WHAT THE TASK ASKS:
Your answer should consist of each line below that contains the string "more".

Records excerpted from a collection:

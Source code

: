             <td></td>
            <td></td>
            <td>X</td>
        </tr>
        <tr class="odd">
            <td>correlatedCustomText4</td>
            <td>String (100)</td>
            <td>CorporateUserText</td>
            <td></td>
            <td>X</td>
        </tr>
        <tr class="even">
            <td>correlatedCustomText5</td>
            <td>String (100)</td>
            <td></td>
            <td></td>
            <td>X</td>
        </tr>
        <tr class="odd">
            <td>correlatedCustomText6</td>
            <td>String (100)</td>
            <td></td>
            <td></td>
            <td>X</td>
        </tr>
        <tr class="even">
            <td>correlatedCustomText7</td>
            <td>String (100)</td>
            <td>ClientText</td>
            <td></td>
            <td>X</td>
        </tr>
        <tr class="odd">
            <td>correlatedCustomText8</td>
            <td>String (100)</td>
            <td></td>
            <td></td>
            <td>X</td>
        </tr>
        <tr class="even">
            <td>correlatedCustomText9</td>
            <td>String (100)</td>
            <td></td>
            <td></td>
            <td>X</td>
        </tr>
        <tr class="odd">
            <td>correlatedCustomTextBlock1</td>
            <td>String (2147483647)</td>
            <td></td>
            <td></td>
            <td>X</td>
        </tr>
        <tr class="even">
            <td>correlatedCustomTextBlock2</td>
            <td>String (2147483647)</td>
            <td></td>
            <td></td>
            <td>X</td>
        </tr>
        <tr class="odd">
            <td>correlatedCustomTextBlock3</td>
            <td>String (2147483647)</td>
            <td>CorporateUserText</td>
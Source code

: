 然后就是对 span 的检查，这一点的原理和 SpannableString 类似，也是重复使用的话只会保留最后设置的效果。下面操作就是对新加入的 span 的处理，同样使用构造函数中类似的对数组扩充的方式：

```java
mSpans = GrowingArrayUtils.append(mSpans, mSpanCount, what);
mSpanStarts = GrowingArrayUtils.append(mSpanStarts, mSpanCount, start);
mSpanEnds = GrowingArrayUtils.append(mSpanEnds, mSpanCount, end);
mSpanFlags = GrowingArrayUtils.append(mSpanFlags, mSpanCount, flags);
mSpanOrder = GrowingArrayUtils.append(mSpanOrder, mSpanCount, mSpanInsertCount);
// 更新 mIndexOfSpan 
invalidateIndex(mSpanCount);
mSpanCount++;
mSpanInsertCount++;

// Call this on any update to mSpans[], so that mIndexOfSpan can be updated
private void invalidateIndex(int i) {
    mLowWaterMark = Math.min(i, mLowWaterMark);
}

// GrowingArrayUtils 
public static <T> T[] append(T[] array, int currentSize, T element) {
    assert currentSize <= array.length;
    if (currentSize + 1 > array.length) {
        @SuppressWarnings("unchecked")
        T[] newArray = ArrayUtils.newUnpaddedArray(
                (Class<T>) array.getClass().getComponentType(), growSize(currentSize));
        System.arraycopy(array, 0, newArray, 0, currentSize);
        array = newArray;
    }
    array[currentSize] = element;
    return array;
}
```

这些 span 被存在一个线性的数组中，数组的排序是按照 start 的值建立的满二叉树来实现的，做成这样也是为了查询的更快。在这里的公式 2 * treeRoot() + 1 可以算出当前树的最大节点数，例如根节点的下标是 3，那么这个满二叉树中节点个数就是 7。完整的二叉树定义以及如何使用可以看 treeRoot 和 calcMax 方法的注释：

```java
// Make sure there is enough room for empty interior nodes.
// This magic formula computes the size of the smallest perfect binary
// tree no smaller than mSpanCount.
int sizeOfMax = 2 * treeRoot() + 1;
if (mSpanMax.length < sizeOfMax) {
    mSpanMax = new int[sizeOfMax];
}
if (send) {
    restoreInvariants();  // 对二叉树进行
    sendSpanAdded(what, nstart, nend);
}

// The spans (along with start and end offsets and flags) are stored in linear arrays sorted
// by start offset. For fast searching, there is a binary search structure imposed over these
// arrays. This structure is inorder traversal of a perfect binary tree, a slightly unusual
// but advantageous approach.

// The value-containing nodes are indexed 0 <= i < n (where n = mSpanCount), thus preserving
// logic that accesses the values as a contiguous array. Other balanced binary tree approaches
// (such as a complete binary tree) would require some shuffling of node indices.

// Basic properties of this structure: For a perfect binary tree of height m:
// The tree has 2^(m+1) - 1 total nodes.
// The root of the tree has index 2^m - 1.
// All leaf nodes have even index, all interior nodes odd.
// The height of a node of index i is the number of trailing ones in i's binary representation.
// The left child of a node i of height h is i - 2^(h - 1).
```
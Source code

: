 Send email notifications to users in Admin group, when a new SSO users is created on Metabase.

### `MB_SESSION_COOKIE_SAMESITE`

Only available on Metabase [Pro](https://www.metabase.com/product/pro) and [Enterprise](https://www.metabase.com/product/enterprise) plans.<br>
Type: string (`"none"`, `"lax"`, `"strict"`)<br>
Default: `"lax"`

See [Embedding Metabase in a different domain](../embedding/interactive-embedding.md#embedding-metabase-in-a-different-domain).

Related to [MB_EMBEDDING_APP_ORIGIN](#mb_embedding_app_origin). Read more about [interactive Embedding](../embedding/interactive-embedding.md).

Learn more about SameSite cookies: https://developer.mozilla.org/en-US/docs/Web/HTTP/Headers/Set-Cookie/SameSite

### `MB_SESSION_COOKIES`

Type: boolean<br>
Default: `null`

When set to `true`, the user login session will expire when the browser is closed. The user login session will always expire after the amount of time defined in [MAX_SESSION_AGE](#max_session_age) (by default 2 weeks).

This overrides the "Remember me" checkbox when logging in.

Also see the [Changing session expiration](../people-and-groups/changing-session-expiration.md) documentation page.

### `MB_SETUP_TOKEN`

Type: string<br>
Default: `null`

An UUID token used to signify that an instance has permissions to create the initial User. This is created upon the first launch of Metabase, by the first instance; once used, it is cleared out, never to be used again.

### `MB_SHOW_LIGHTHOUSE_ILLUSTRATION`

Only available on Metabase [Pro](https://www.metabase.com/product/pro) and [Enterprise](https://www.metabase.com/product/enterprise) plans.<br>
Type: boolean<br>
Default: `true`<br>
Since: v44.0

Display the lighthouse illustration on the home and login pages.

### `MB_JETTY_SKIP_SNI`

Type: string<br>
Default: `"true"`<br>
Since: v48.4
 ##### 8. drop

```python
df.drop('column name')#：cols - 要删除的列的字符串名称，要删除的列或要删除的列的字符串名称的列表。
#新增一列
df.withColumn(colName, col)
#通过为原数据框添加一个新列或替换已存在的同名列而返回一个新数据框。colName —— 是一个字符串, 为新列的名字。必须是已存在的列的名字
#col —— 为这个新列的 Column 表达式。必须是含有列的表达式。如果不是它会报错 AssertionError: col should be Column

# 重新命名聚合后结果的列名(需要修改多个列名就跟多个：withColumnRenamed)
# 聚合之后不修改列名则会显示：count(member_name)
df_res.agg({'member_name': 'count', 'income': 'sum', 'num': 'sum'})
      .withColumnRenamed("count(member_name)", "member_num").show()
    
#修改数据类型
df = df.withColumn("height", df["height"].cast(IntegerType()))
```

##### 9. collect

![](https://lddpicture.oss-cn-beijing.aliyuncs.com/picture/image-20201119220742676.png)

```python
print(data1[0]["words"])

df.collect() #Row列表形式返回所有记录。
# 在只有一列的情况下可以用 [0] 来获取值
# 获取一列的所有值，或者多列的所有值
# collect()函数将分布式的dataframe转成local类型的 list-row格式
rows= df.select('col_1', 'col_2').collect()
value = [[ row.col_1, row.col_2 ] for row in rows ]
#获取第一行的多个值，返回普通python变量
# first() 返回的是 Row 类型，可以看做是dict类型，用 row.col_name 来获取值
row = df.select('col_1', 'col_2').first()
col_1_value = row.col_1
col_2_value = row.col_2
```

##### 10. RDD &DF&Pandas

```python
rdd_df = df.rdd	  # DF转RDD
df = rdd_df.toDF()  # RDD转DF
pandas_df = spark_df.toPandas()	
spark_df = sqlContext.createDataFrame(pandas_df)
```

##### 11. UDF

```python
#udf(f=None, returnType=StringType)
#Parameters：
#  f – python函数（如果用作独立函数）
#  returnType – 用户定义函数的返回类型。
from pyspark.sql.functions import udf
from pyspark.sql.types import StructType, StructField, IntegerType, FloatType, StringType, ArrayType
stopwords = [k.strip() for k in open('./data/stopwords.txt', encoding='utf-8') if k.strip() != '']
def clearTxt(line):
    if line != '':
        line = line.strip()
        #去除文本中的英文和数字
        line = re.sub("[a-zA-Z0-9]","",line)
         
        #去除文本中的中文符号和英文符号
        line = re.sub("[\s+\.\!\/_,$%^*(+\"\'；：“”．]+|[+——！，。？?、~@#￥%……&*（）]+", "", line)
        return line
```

WRITTEN ANSWER:
Related to [MB_EMBEDDING_APP_ORIGIN](#mb_embedding_app_origin). Read more about [interactive Embedding](../embedding/interactive-embedding.md).
Learn more about SameSite cookies: https://developer.mozilla.org/en-US/docs/Web/HTTP/Headers/Set-Cookie/SameSite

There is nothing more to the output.